Old-fashioned biennials popular choice in the garden
Many of the popular and old-fashioned flowers we grow are neither annuals nor perennials. They are biennials, which are plants that require two growing seasons to complete their life cycle. It is confusing because some biennials are grown and treated as annuals and some are actually short-term perennials. In the first season, the plants germinate and produce a mound of foliage called a rosette, which is a circular cluster of leaves just above the ground. In the second season, the plants send up a flower stalk and after it flowers and produces seeds it dies. Some plants grow quickly enough that they can be sown in early spring and still bloom that year.
English daisies are short plants (6"-8") and make a good edging plant in full sun. They grow wild in England where there is cool soil and moist air. They do best here in the cool spring and don't bloom much after June .
One of the most well-known plants grown as a biennial is the pansy or viola. Actually, pansies are short-lived tender perennials with fibrous roots, but they are treated as biennials. In milder climates, they are planted in the fall to bloom in the spring. These cool weather, but sun loving plants stop blooming when night temperatures consistently rise above 60 degrees.

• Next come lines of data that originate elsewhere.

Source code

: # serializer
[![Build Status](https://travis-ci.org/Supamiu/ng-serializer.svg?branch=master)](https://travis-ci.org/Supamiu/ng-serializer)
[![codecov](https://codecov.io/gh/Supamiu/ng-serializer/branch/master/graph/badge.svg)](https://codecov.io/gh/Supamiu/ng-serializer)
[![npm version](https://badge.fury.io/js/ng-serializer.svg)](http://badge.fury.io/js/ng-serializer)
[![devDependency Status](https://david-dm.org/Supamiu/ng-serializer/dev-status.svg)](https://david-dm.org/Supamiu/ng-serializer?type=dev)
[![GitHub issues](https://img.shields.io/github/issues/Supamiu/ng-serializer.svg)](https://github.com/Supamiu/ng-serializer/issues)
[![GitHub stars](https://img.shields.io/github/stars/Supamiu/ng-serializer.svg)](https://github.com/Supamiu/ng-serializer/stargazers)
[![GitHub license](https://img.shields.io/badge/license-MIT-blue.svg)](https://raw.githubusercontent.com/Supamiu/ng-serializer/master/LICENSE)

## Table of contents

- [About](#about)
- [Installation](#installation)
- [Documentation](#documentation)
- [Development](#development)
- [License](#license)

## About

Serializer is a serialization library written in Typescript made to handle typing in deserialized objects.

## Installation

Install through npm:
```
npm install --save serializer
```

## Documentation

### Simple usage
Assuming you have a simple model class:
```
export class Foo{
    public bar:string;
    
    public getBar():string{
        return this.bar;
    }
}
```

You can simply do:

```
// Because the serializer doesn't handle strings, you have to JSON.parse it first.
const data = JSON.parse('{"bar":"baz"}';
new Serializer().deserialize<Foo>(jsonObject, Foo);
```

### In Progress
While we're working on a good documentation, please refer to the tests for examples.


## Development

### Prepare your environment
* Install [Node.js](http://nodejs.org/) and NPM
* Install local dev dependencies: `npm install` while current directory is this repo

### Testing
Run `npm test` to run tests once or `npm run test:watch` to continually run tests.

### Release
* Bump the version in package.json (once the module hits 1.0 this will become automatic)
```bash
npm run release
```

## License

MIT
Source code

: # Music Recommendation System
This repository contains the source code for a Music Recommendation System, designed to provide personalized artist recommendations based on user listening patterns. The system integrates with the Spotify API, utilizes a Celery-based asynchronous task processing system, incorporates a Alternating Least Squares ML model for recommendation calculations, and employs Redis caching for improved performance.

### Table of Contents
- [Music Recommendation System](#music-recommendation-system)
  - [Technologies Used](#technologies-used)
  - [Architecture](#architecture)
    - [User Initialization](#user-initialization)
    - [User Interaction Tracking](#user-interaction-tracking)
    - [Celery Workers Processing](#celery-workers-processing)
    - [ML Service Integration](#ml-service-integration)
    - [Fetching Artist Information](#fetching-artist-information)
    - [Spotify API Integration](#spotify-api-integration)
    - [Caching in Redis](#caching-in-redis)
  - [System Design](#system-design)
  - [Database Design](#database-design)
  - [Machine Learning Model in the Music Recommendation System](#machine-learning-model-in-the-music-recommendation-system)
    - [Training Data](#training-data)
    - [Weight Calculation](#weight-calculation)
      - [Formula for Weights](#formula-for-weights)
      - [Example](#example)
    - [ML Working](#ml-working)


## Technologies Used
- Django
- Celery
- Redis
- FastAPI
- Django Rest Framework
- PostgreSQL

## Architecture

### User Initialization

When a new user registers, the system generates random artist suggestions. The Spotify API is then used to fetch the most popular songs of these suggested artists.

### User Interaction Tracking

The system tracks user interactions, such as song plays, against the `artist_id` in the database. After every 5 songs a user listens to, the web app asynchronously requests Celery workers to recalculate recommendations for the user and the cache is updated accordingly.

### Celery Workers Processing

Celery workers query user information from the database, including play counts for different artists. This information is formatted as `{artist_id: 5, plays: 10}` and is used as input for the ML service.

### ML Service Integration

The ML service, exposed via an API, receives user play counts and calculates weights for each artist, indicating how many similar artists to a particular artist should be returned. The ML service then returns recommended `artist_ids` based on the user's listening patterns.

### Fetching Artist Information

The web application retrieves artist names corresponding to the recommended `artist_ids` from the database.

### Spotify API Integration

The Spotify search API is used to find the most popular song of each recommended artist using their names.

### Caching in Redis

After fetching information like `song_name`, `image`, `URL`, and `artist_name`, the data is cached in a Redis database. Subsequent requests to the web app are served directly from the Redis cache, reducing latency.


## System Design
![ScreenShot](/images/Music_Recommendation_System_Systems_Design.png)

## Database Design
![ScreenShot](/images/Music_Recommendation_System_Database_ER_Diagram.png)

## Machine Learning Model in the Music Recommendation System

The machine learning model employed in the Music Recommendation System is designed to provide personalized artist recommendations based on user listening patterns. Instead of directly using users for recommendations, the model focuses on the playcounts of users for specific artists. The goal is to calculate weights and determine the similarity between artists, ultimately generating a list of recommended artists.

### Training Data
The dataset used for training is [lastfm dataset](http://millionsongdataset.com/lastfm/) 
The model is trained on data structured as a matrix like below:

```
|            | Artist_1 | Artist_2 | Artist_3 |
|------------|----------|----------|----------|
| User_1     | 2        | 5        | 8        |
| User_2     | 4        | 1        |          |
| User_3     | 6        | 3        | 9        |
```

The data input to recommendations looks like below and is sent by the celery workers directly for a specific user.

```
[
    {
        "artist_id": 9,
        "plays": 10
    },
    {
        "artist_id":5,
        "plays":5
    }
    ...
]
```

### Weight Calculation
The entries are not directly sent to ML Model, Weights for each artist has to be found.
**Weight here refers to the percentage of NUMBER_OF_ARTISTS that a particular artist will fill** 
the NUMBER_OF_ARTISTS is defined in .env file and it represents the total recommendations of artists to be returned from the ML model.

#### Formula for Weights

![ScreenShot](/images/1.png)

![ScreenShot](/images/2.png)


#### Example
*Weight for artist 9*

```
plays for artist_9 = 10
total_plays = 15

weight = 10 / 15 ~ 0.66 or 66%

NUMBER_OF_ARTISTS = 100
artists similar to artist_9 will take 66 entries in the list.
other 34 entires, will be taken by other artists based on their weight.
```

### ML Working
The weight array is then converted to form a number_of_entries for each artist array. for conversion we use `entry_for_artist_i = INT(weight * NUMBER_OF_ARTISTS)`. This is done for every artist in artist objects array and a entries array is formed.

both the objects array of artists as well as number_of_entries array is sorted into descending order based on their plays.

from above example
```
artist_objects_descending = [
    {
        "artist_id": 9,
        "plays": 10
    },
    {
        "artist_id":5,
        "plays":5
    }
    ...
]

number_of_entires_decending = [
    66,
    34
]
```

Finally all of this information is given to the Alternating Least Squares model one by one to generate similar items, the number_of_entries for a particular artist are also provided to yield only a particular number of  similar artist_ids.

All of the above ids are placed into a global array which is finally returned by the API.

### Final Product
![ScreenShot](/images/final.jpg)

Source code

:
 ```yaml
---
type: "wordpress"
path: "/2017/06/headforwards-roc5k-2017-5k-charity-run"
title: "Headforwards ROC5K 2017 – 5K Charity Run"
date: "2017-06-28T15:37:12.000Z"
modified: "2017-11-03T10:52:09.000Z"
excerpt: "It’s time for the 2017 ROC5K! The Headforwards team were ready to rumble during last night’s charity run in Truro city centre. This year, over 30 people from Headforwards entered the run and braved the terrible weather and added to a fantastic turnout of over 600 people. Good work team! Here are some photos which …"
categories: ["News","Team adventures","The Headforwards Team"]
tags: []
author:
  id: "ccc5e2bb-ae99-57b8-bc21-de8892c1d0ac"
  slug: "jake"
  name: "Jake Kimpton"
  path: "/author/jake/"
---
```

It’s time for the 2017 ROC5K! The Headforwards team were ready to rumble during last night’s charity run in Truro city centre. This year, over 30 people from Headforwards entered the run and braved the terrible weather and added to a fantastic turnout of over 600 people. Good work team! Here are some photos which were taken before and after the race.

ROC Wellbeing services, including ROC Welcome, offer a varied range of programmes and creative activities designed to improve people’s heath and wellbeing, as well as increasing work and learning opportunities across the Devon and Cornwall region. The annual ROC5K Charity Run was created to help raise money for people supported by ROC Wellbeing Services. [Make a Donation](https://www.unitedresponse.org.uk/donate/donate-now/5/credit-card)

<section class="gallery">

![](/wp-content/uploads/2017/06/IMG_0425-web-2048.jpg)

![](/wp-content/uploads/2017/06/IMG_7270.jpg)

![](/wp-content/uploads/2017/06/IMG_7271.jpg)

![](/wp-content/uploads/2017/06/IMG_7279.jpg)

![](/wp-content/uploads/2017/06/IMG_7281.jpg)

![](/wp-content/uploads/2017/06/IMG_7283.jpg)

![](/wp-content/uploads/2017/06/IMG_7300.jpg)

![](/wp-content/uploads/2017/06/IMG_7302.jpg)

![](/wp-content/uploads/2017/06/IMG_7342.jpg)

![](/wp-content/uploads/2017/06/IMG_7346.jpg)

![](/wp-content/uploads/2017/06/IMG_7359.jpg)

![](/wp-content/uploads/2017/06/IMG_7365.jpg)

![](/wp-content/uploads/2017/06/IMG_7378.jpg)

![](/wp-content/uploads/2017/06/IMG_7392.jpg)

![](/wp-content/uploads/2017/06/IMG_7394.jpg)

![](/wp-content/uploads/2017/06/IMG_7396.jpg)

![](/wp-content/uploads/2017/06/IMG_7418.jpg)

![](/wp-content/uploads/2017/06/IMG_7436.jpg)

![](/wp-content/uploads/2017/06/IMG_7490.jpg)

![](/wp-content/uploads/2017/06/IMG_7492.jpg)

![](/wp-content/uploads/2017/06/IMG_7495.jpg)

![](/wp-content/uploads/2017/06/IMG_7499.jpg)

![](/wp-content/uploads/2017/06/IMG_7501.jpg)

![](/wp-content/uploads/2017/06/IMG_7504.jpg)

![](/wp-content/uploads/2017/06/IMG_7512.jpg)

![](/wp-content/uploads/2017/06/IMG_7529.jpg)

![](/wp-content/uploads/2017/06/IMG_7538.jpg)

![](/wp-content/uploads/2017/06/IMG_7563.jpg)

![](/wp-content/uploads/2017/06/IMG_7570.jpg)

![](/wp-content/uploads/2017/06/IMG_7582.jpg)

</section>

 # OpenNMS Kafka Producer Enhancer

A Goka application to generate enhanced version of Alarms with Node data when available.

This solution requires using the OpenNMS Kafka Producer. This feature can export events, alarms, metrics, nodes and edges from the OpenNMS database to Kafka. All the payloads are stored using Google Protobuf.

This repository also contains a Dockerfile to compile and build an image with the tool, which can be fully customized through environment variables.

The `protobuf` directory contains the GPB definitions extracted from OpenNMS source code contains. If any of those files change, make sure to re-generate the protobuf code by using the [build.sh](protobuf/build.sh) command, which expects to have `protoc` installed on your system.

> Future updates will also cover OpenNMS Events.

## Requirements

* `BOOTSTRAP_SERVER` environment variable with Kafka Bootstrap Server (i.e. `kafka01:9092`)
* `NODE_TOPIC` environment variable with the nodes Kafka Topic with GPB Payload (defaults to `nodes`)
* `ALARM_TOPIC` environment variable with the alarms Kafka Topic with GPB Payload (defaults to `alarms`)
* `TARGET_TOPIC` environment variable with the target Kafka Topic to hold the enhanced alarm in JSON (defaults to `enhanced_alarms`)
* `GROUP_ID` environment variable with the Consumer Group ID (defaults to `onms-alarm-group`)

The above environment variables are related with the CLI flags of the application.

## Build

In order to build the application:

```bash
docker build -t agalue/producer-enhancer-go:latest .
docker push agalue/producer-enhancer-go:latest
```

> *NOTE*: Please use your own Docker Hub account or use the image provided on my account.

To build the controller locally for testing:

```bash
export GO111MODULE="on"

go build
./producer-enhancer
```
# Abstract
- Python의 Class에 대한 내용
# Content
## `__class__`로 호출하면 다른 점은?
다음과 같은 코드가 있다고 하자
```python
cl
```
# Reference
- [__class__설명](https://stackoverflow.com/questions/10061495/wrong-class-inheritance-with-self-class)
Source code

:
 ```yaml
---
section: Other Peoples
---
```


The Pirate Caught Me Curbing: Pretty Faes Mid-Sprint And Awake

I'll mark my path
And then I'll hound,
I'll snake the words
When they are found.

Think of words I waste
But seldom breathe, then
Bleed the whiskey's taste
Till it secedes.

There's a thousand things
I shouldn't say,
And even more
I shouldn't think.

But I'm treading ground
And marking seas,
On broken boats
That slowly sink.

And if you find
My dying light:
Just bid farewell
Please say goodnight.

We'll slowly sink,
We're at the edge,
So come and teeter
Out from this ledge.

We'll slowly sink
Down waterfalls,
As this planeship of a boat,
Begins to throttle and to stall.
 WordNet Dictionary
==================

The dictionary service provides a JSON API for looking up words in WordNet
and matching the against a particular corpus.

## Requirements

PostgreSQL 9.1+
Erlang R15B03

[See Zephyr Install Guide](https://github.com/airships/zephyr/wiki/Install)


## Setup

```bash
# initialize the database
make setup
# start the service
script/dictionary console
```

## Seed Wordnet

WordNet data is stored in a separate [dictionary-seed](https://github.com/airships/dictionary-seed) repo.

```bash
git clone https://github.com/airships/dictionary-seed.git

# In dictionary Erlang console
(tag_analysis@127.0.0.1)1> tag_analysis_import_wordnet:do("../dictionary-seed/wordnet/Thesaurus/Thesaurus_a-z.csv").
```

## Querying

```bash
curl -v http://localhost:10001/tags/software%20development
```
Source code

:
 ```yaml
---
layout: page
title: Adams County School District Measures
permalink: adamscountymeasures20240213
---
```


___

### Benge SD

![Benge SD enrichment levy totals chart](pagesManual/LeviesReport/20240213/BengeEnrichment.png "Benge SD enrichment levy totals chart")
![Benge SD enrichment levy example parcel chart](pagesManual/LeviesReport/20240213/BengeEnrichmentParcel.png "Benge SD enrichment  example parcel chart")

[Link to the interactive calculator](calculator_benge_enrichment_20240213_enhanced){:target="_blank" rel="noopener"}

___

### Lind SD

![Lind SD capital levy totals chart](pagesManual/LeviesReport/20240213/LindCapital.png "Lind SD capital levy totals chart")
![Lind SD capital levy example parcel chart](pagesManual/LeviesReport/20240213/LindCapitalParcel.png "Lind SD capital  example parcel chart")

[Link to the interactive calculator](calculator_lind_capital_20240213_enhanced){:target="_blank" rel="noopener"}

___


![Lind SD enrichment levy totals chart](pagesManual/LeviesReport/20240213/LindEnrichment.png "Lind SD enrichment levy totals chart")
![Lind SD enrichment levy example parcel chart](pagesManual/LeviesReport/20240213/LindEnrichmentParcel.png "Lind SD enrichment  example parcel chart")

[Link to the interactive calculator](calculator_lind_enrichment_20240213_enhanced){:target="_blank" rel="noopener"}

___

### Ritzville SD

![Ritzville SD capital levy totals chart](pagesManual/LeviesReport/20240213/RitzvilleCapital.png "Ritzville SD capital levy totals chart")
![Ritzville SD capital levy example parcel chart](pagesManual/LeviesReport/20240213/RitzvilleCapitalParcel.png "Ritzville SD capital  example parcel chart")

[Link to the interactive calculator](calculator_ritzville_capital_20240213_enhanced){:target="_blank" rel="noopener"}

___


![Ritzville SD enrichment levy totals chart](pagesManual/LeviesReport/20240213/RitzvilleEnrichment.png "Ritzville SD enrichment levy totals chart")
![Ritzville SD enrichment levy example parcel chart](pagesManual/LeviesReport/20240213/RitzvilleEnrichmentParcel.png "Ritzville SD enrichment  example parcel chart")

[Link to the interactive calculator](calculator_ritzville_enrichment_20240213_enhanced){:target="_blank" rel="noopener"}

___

If you would like a dainty true blue flower to bloom at about 6 to 9 inches among your spring bulbs, the forget-me-not (Myosotis) is a great choice. It grows best in half-day sun and moist soil where it will eventually form a carpet if you plant it two years in a row and allow it to self-sow. Unwanted plants are very easy to pull out. The Chinese forget-me-not (Cynoglossom 'Firmament') is a rather coarse plant with bright blue flower racemes that grows to 18" in sunny locations.
Sweet William (Dianthus barbatus) is one of the oldest known garden flowers. There are many other Dianthus (Pinks), which are either annual or perennial, but Sweet William is a biennial. Full size varieties have several stalks growing 10 to 20 inches with rounded flower clusters of white, bright red or pink. Other varieties are dwarf, growing 6 to 9 inches tall with a spread up to 12 inches.
Iceland Poppy and Stock are two cool weather plants that are biennial. Iceland Poppy has 1-foot flower stems with dainty clear soft colors. Stocks are a very fragrant flower that is used often for cut flowers. It has spikes to two ½ feet with single or double flowers and soft grey foliage.
Foxglove (Digitalis) is a tall biennial that is one of gardenings old favorites even though on most varieties the bloom faces one side. They grow in partial sun to light shade and are not long-lived, but they do self-seed. The standard varieties are straight and stiff-stemmed, climbing to 4 or 5 feet. The variety 'Foxy' is shorter, at 3 feet. You may cut off the spent stems to get a second blooming.
Canterbury bells (Campanula) is a truly beautiful and unique flower. It got its name because of the 2-inch long bells that resembled the bells rung by pilgrims on route to visit the tomb of Thomas A. Becket at Canterbury, England. Some have cup and saucer like flowers and others have double blooms. They grow from one to 4 feet tall in June in shades of blue, pink and white.
Most of our grandparents grew hollyhocks and the older varieties could reach up to 12 feet tall. Most varieties grown now are between 2 and 9 feet tall and bear 3- to 5-inch double or single blooms in white, pink, rose red, yellow or purple. Plant them two-feet or more apart to give them good air circulation to help prevent the rust that they are prone to-. They like full sun to part shade and should be sited at the back of a border or along fences and walls. They may need staking. These are not long-lived plants, but they do self-seed and the seedlings may be transplanted in the spring. Annual hollyhocks are also available.
If you want a bold pyramidal form at 3 to 6 feet tall, you might consider Verbascum. It blooms in early to late summer in predominantly yellow, red or purple with velvety textured foliage. It is drought resistant, but can become weedy with self-seeding.
Other biennials include Wallflowers (Cherianthus), Salvia sclarea (Clary Sage), Lavatera arborea (tree mallow), Malva sylvestris, Oenothera (evening primrose), and Silene (Catchfly).
If you buy plants or biennials at the nursery, you will have flowers the first season. If you plant seeds, it will take two seasons. Start the seeds of true biennials in cell packs in early summer and plant them out in a nursery bed in September. Mulch the rosettes after a hard frost. In early spring, plant the crowns at or just below the soil surface in their garden site and water until they are well established. You generally don't need to pinch the plants, but you may need to stake tall plants such as stocks and mallows. Most biennials have a short flowering season, more like perennials than annuals.